Problem statement.
Find how many lines in the data below include the word "inserire", then write only that number.

_ _ _ _

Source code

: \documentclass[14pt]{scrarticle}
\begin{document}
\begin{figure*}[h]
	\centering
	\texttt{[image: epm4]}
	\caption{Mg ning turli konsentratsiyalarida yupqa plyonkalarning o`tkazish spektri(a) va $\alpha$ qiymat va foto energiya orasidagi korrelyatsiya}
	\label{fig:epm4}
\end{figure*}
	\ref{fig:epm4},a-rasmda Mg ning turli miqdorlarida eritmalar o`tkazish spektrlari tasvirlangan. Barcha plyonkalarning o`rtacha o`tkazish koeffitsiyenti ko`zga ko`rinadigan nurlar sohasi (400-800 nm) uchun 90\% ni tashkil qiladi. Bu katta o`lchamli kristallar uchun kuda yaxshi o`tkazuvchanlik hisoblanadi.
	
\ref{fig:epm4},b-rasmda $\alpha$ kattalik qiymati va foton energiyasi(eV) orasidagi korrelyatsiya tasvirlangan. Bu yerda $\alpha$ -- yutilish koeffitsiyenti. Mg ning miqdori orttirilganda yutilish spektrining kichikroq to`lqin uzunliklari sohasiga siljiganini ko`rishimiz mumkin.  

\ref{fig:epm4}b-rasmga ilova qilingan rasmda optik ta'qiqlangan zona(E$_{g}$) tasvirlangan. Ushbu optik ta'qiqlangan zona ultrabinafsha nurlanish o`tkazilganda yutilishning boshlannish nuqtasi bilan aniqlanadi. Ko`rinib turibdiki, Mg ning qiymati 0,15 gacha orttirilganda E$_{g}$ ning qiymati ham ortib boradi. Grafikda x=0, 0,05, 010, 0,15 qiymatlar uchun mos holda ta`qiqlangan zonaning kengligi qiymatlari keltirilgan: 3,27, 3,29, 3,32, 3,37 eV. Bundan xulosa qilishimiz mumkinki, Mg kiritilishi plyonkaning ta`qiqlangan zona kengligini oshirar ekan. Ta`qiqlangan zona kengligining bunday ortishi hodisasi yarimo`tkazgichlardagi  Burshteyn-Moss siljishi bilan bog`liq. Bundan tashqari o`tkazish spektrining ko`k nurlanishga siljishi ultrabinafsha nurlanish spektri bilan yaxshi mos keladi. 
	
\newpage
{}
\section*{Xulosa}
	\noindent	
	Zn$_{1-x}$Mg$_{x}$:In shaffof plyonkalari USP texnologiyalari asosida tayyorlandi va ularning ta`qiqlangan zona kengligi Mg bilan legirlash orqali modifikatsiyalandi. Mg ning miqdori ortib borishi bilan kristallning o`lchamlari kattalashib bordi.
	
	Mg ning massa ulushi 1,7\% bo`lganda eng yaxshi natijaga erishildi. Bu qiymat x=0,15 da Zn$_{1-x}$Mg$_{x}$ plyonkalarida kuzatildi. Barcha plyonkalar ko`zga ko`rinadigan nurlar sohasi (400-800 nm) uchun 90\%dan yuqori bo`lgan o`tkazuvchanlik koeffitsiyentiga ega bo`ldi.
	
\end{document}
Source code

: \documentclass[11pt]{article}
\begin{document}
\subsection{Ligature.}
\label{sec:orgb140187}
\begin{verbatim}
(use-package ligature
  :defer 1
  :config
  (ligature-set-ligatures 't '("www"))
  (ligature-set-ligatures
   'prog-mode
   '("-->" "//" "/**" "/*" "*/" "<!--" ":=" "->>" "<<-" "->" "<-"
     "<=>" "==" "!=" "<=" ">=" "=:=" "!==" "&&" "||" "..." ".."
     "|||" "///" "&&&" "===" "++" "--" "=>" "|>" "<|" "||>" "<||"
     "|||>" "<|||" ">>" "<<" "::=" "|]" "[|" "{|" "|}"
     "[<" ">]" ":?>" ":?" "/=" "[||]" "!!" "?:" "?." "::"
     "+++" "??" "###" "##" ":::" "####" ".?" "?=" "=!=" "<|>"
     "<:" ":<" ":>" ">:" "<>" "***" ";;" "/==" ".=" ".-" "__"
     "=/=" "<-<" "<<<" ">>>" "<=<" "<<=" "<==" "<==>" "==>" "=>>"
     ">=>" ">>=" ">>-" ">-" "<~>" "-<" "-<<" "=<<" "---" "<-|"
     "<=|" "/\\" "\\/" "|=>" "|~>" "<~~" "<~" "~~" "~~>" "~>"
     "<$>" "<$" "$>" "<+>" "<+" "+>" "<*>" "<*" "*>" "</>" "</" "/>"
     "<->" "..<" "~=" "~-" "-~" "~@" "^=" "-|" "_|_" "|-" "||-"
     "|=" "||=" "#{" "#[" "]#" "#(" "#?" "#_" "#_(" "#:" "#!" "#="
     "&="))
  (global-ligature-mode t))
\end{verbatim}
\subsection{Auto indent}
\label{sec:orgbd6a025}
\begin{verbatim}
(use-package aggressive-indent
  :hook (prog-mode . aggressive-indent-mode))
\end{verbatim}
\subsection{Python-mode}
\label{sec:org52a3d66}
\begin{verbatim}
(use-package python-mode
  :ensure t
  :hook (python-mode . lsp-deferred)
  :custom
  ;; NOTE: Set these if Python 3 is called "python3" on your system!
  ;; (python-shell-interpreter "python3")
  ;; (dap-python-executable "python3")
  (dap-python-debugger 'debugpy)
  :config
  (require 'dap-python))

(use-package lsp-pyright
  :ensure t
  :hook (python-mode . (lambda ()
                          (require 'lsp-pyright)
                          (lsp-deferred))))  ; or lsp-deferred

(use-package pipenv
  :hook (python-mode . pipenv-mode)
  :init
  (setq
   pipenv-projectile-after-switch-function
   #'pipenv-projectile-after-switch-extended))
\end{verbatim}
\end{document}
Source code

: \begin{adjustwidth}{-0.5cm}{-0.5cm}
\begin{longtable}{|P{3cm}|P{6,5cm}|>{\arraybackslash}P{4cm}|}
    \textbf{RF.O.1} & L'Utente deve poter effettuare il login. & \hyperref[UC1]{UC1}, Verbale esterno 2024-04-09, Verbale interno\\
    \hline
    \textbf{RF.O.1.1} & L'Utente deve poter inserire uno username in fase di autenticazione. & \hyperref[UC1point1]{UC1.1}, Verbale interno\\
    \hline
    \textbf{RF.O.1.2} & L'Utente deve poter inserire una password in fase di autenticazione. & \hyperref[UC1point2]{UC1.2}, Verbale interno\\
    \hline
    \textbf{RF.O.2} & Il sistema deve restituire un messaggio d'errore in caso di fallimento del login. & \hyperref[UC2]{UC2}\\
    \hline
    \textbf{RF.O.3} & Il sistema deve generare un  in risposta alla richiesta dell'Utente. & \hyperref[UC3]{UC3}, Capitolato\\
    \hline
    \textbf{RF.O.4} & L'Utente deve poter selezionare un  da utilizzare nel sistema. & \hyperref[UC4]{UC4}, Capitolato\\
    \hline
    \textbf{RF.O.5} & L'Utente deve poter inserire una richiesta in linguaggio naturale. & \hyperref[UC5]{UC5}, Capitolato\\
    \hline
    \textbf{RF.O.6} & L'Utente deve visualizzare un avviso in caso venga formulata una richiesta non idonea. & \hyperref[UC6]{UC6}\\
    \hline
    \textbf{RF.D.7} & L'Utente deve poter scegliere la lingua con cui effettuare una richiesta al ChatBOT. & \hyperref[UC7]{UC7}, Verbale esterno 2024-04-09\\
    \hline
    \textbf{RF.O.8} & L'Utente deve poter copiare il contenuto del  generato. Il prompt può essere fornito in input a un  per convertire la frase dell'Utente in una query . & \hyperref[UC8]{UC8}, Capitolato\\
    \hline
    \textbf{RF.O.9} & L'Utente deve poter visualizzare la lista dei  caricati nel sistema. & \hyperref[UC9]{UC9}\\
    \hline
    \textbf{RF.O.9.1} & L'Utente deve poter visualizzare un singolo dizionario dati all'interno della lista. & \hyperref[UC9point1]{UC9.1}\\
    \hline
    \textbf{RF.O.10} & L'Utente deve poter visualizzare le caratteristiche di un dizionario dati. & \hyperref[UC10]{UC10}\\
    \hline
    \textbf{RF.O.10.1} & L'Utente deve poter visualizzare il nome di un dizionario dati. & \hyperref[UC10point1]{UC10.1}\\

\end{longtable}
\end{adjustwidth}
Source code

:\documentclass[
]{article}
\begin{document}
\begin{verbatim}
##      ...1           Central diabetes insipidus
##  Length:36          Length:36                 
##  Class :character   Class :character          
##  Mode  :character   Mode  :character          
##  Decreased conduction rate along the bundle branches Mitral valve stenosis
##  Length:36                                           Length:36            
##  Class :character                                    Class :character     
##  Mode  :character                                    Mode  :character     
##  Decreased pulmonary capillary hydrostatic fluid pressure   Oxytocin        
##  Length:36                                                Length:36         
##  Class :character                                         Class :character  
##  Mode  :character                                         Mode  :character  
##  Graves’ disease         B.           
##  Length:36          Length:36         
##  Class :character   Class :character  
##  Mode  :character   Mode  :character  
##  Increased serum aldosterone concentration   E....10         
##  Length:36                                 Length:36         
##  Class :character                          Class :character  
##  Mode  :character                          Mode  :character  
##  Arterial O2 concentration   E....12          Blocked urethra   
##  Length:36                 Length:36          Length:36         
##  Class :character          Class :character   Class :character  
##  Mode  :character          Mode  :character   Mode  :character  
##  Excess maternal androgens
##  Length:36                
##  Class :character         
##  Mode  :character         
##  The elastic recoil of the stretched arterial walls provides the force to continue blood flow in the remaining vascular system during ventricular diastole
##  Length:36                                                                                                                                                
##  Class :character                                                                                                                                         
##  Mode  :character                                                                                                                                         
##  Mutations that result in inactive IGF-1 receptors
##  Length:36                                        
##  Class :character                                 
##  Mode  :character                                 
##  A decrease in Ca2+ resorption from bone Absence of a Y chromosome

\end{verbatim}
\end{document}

_ _ _ _

Response.
3